Les différentes formes de mission de présence énumérées ci-dessus sont opportunes aussi bien dans les pays et les sociétés où s’est affirmé un pluralisme idéologique et religieux et où fonctionne le principe juridique de liberté de conscience et de religion, que dans les pays où pour des raisons politiques ou autres, le droit à la liberté de conscience, de religion et de diffusion de sa religion n’est pas reconnu. Dans ces derniers, la mission personnelle revêt une importance particulière, dans la mesure où elle est souvent la seule possible.

 

L’Église appelle à la liberté de religion et enseigne à ses membres le respect et l’amour envers tout homme, indépendamment de ses opinions religieuses. Tout en restant fidèle à l’Évangile, l’Église recherche les formes de mission de présence les plus adaptées dans tel ou tel contexte politique, social, culturel et religieux.

 

3)      Le témoignage de l’Orthodoxie parmi les chrétiens d’autres confessions

L’Église orthodoxe russe ne refuse pas de témoigner de l’Orthodoxie parmi les chrétiens d’autres confessions. Elle a toujours souligné que les contacts avec les représentants d’autres confessions, y compris le dialogue bilatéral, la participation à des conférences interchrétienne, le travail au sein d’organisations interchrétiennes, ou d’autres formes de collaboration interchrétienne servait le but principal exposé dans les « Principes fondamentaux régissant les relations avec l’hétérodoxie » adoptés lors du Concile épiscopal jubilaire de l’an 2000 : « L’Église orthodoxe est la gardienne de la Tradition et des dons de la grâce de l’Église antique. C’est pourquoi elle considère comme son objectif principal dans ses rapports avec l’hétérodoxie d’offrir un témoignage constant et insistant, conduisant à la découverte et à l’acceptation de la vérité exprimée dans cette Tradition » (3, 1). De même, les décrets de la Rencontre panorthodoxe de Thessalonique (1998) soulignent résolument que « nous (orthodoxes) n’avons pas le droit de renoncer à la mission que nous a imposée notre Seigneur Jésus Christ, mission de témoignage de la Vérité devant le monde non orthodoxe ». Dans les cas où nos partenaires dans le dialogue s’engagent dans la voie de la révision des normes éternelles et intangibles fixées par l’Écriture Sainte, le dialogue perd son sens et un terme y est mis.

 

4)      Le dialogue avec les représentants d’autres religions

 

La conception moderne de la mission est fondée sur la culture du dialogue. La reconnaissance du principe de liberté du choix religieux suppose que la forme prédominante du témoignage envers les représentants d’autres religions doit être le dialogue. L’Église orthodoxe russe participe au dialogue interreligieux sous différentes formes, énonçant et défendant ses positions sur des questions d’intérêt public comme les normes et les valeurs morales, la coexistence pacifique, la justice, le respect de la dignité humaine, la défense de l’environnement, la bioéthique, les droits de l’homme, etc.

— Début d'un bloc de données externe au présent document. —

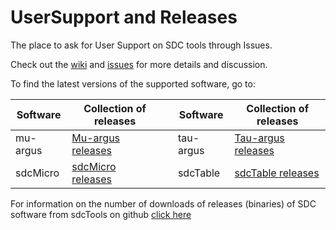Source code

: # UserSupport and Releases
The place to ask for User Support on SDC tools through Issues.

Check out the [wiki](../../wiki) and [issues](../../issues) for more details and discussion.

To find the latest versions of the supported software, go to:

| Software | Collection of releases |    | Software | Collection of releases |
| --- | --- | --- | --- | --- | 
| mu-argus | [Mu-argus releases](https://github.com/sdcTools/muargus/releases) | | tau-argus | [Tau-argus releases](https://github.com/sdcTools/tauargus/releases) |
| sdcMicro | [sdcMicro releases](https://github.com/sdcTools/sdcMicro/releases) | | sdcTable | [sdcTable releases](https://github.com/sdcTools/sdcTable/releases) |

For information on the number of downloads of releases (binaries) of SDC software from sdcTools on github
<a href="https://htmlpreview.github.io/?https://github.com/sdcTools/UserSupport/blob/master/ReleaseStatistics.html" target="_blank">click here</a>
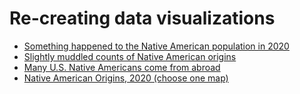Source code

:# Re-creating data visualizations

* [Something happened to the Native American population in 2020](https://datawrapper.dwcdn.net/ZAvAG/1/)
* [Slightly muddled counts of Native American origins](https://datawrapper.dwcdn.net/WJo59/1/)
* [Many U.S. Native Americans come from abroad](https://www.datawrapper.de/_/xCoL1/)
* [Native American Origins, 2020 (choose one map)]()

L’Église orthodoxe, s’appuyant sur ses propres principes doctrinaux et canoniques porte un jugement sur le système des croyances et de la pratique religieuses des autres religions. Quant aux personnes qui sont les adeptes de ces religions ou d’idéologies laïques, sa position est une position de respect et d’amour. Comme l’écrivait saint Innocent, métropolite de Moscou et missionnaire russe, « si le prédicateur n’a pas d’amour (…) pour ceux auxquels il prêche, le meilleur et le plus éloquent exposé de la doctrine restera totalement infructueux, car seul l’amour est fondateur[1] ».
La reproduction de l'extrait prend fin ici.